▶ _Exercise requirements_:
Scan the records for the word "predictions". Report each line where it occurs.

** Given entries follows **

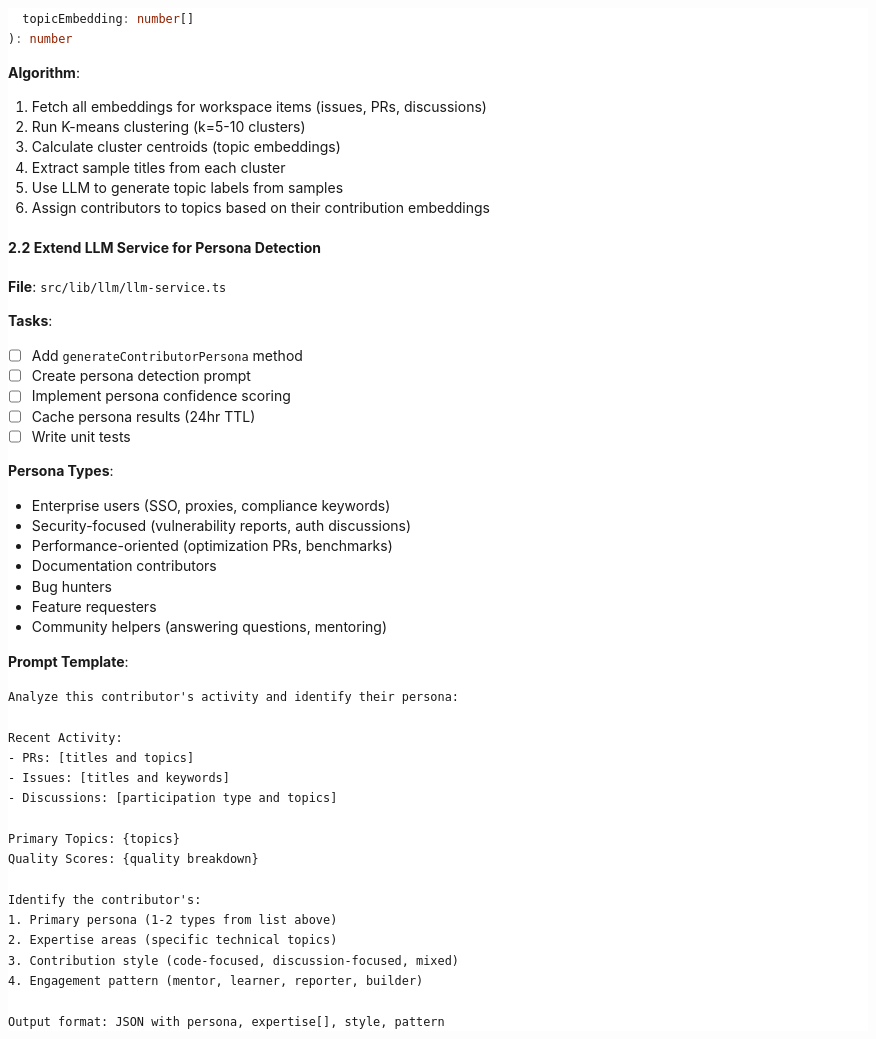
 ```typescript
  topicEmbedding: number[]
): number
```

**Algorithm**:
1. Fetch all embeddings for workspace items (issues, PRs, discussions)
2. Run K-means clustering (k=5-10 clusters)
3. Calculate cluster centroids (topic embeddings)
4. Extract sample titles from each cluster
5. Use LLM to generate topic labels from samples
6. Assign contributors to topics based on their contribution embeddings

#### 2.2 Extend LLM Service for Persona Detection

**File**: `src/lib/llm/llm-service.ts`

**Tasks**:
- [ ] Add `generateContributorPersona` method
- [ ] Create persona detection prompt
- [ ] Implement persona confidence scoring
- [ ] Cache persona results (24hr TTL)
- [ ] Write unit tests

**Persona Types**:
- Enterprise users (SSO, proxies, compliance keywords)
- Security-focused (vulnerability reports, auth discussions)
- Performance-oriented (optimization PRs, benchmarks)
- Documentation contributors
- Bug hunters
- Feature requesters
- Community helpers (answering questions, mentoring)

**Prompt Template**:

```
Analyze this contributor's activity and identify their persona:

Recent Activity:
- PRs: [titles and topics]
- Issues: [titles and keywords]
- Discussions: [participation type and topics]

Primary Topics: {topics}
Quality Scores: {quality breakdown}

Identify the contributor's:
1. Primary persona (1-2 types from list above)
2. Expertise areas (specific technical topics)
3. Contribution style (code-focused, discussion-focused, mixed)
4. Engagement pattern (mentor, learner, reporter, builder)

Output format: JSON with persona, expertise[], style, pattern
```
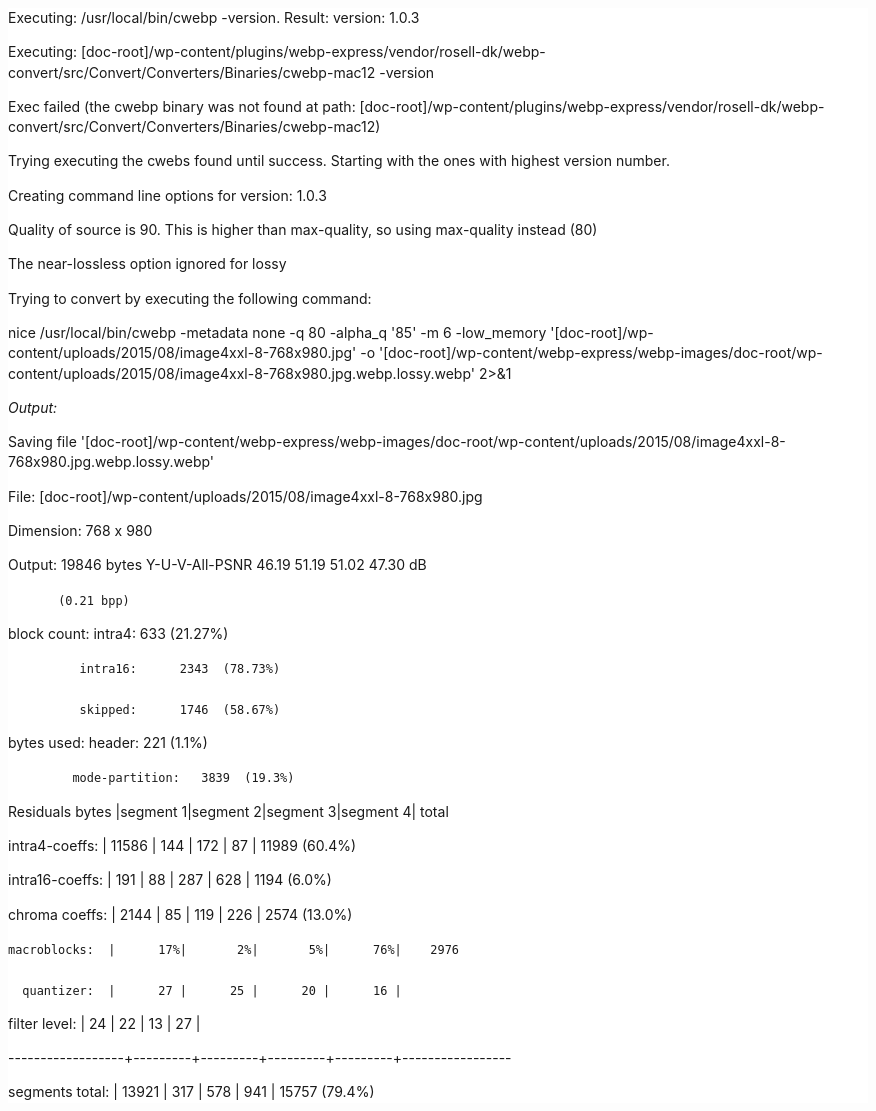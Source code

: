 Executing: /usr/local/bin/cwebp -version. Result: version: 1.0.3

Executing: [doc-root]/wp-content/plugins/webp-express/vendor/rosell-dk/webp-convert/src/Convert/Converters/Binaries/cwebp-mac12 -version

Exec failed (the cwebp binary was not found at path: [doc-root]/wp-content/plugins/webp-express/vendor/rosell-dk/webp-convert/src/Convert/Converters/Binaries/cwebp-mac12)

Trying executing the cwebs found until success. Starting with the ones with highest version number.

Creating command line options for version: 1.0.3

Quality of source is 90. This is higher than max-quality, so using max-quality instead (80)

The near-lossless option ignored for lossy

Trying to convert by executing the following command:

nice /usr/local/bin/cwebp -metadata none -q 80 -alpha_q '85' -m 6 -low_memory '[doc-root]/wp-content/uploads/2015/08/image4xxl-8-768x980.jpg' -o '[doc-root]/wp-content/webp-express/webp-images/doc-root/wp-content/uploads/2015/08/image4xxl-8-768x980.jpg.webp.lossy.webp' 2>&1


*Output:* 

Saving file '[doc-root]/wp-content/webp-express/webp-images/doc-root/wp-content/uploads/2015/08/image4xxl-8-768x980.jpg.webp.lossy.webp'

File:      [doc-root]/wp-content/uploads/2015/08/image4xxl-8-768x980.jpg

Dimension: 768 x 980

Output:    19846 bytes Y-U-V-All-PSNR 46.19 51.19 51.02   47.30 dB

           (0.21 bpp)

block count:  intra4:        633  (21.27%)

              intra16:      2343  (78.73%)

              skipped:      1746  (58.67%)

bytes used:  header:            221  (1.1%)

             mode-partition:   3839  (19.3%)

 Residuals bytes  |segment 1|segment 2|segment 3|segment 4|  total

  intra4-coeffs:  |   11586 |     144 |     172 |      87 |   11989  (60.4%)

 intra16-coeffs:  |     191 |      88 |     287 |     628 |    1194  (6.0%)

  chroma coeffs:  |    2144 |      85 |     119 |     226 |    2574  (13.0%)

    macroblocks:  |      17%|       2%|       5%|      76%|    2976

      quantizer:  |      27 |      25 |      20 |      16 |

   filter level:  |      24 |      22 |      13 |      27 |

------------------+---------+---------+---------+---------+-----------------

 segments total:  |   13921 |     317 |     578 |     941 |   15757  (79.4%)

** End of Given entries **
** Given entries follows **

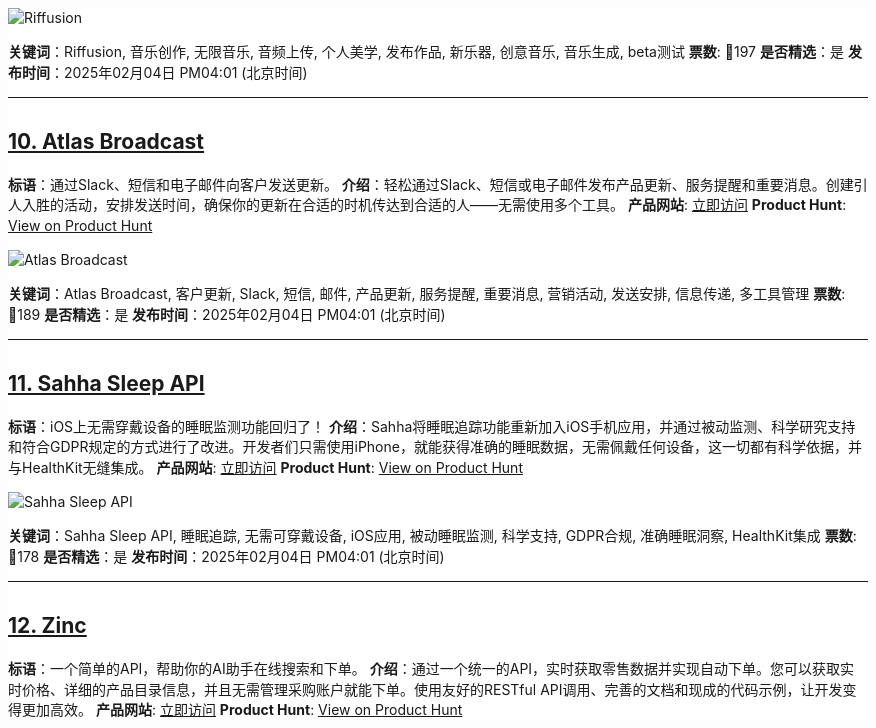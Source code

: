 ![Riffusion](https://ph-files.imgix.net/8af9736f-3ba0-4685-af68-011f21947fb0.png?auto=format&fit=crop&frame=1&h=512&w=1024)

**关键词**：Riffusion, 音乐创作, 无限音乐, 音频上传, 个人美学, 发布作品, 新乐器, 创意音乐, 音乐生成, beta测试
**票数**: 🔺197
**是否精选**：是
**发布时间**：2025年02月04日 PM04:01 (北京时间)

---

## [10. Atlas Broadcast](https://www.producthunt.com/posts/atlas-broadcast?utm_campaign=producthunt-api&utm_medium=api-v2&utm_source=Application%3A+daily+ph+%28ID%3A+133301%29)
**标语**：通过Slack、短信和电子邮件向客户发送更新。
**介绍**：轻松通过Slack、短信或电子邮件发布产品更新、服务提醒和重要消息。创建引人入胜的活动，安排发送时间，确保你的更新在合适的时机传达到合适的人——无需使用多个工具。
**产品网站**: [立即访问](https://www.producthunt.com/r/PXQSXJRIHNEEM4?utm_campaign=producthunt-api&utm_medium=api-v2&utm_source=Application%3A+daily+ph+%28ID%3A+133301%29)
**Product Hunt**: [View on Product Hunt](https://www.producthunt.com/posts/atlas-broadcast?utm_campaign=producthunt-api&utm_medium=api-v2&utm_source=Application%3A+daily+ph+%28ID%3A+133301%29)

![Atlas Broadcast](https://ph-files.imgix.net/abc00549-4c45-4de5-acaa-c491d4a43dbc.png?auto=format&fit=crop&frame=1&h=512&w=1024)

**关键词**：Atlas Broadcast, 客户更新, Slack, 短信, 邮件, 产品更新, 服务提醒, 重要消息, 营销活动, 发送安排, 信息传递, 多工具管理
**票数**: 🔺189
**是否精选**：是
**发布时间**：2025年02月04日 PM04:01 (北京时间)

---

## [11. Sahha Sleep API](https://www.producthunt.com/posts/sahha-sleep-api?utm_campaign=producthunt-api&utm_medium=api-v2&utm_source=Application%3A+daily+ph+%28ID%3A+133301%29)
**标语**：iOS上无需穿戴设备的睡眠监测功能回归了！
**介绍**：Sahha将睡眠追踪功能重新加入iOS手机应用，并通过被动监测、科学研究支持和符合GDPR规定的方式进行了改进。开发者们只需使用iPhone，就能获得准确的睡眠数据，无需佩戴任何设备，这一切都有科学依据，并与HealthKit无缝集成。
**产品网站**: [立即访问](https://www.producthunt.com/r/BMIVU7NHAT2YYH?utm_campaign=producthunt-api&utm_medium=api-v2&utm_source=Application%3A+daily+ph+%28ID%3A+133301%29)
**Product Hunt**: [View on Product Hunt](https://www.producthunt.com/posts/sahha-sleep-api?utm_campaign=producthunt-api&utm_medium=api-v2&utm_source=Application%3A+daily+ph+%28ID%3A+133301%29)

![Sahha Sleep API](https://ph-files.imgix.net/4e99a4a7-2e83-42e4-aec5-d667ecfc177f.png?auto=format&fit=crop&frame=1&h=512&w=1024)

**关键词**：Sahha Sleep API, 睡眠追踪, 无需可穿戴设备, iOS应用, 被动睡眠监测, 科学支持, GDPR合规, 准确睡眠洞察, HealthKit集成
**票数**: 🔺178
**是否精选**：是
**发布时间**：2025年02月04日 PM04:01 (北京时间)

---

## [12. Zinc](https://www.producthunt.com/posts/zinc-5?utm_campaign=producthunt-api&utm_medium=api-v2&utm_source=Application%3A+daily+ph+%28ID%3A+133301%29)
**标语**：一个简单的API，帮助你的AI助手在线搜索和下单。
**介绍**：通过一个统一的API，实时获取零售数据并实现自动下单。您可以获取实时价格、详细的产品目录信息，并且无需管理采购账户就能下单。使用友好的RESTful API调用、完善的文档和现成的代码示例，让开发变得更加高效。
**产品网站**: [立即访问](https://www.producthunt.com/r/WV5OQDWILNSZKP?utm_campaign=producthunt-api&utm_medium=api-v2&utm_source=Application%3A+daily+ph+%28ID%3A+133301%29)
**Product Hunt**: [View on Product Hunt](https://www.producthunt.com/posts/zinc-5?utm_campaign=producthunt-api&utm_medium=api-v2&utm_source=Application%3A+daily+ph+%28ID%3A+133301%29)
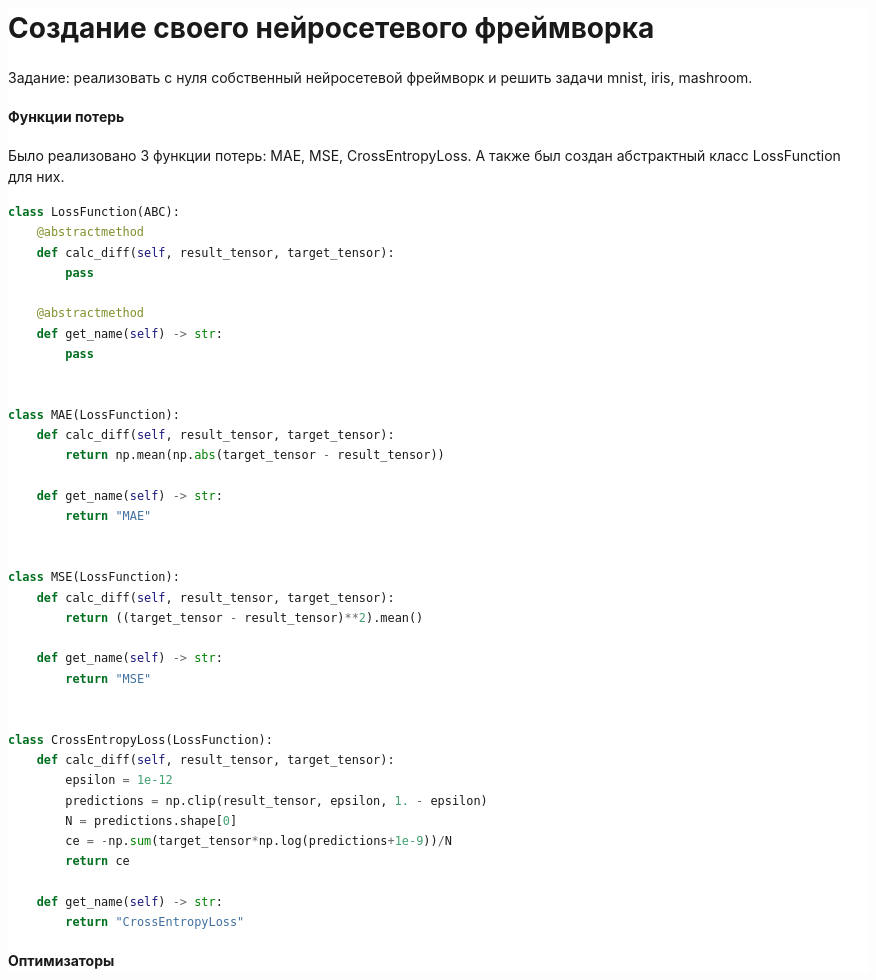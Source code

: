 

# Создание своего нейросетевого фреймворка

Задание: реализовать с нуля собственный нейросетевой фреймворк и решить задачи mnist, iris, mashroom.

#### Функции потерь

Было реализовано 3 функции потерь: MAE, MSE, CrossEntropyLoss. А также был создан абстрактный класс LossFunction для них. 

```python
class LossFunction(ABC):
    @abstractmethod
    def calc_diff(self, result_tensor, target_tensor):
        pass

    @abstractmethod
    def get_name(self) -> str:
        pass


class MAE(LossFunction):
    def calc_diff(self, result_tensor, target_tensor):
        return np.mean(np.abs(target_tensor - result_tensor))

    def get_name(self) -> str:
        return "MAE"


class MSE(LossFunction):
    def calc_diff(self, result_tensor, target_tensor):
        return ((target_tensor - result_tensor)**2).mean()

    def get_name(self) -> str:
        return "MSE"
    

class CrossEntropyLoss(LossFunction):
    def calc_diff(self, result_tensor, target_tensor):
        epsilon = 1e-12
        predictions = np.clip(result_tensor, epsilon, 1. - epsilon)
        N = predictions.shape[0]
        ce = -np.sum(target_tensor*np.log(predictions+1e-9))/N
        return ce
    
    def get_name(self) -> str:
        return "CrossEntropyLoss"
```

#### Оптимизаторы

** End of Given entries **

▶ _Task result_:
        predictions = np.clip(result_tensor, epsilon, 1. - epsilon)
        N = predictions.shape[0]
        ce = -np.sum(target_tensor*np.log(predictions+1e-9))/N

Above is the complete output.